YOUR GOAL:
Lines from the beginning of the data through the line containing "We give a proof" are to be copied exactly, with no other line included.

[DATA IN THIS EXERCISE]

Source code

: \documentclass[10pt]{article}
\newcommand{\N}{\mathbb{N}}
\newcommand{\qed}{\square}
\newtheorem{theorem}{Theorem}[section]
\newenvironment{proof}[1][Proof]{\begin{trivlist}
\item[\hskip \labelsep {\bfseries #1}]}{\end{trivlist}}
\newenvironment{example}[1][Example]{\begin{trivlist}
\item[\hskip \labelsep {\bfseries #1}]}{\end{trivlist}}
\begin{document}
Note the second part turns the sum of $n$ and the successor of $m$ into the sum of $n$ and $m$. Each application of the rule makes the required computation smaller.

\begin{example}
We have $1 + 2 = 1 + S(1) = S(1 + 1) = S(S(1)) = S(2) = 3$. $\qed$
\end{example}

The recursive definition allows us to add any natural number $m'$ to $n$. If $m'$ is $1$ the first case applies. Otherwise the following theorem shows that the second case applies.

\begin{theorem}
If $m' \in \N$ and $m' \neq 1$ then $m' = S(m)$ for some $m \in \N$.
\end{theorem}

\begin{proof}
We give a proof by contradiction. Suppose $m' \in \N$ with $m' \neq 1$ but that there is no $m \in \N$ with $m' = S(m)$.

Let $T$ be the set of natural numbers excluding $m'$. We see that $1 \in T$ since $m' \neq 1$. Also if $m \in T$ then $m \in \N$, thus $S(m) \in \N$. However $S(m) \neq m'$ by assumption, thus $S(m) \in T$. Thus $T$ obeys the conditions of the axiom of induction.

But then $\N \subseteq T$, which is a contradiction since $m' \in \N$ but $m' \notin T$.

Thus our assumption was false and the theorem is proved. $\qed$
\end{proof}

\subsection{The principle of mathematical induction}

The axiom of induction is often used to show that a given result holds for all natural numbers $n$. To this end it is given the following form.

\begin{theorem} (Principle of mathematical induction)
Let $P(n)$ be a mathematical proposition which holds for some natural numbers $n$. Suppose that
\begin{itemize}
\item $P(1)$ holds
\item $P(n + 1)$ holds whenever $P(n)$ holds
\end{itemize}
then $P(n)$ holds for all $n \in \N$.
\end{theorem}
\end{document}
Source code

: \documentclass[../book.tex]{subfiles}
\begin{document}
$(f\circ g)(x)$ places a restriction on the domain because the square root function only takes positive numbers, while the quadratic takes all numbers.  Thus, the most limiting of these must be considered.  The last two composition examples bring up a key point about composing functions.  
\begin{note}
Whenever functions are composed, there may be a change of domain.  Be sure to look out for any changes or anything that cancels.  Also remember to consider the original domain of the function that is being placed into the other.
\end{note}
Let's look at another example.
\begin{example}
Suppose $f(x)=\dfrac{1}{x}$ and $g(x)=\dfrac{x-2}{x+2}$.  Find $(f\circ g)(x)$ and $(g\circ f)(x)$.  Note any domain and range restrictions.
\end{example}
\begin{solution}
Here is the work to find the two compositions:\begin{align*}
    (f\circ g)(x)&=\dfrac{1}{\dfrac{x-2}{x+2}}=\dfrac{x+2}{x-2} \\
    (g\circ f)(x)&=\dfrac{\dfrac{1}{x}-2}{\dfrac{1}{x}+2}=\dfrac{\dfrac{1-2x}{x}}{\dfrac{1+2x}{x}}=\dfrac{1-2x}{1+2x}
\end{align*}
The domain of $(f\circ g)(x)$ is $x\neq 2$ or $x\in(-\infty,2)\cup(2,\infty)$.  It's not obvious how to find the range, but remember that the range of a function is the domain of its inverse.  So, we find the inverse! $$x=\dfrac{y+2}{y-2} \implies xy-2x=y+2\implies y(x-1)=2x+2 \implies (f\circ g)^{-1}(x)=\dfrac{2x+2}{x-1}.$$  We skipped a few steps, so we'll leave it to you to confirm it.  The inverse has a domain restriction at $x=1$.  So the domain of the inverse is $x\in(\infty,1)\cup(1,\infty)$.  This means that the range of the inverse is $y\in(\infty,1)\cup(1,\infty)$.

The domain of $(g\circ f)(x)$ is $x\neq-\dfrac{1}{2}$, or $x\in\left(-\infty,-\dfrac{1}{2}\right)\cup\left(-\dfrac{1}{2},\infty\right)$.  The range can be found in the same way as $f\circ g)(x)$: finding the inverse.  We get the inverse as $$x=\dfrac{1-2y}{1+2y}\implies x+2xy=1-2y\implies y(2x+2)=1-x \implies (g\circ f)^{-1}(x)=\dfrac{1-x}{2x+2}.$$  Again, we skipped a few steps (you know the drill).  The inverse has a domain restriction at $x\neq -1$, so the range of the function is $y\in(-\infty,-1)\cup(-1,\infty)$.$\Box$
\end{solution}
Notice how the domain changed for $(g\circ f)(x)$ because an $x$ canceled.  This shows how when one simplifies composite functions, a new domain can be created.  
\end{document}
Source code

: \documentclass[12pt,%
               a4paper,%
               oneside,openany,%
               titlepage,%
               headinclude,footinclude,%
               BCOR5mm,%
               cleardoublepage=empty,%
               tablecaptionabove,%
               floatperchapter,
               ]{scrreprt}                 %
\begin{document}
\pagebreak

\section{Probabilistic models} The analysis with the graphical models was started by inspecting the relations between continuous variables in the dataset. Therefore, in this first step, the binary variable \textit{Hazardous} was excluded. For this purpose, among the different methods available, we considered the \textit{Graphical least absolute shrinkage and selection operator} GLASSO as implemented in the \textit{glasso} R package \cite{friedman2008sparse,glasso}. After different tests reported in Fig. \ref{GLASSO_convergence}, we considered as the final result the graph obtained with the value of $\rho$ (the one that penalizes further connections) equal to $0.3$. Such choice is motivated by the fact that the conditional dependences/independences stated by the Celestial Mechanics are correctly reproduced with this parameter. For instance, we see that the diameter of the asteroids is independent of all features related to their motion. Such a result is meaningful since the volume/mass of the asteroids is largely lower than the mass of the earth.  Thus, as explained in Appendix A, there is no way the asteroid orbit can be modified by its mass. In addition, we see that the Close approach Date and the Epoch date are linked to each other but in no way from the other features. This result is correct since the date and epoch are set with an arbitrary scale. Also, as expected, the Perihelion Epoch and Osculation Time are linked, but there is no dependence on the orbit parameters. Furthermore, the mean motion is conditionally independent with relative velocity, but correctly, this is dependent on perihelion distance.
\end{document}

[/DATA IN THIS EXERCISE]

TASK RESPONSE:
Source code

: \documentclass[10pt]{article}
\newcommand{\N}{\mathbb{N}}
\newcommand{\qed}{\square}
\newtheorem{theorem}{Theorem}[section]
\newenvironment{proof}[1][Proof]{\begin{trivlist}
\item[\hskip \labelsep {\bfseries #1}]}{\end{trivlist}}
\newenvironment{example}[1][Example]{\begin{trivlist}
\item[\hskip \labelsep {\bfseries #1}]}{\end{trivlist}}
\begin{document}
Note the second part turns the sum of $n$ and the successor of $m$ into the sum of $n$ and $m$. Each application of the rule makes the required computation smaller.

\begin{example}
We have $1 + 2 = 1 + S(1) = S(1 + 1) = S(S(1)) = S(2) = 3$. $\qed$
\end{example}

The recursive definition allows us to add any natural number $m'$ to $n$. If $m'$ is $1$ the first case applies. Otherwise the following theorem shows that the second case applies.

\begin{theorem}
If $m' \in \N$ and $m' \neq 1$ then $m' = S(m)$ for some $m \in \N$.
\end{theorem}

\begin{proof}
We give a proof by contradiction. Suppose $m' \in \N$ with $m' \neq 1$ but that there is no $m \in \N$ with $m' = S(m)$.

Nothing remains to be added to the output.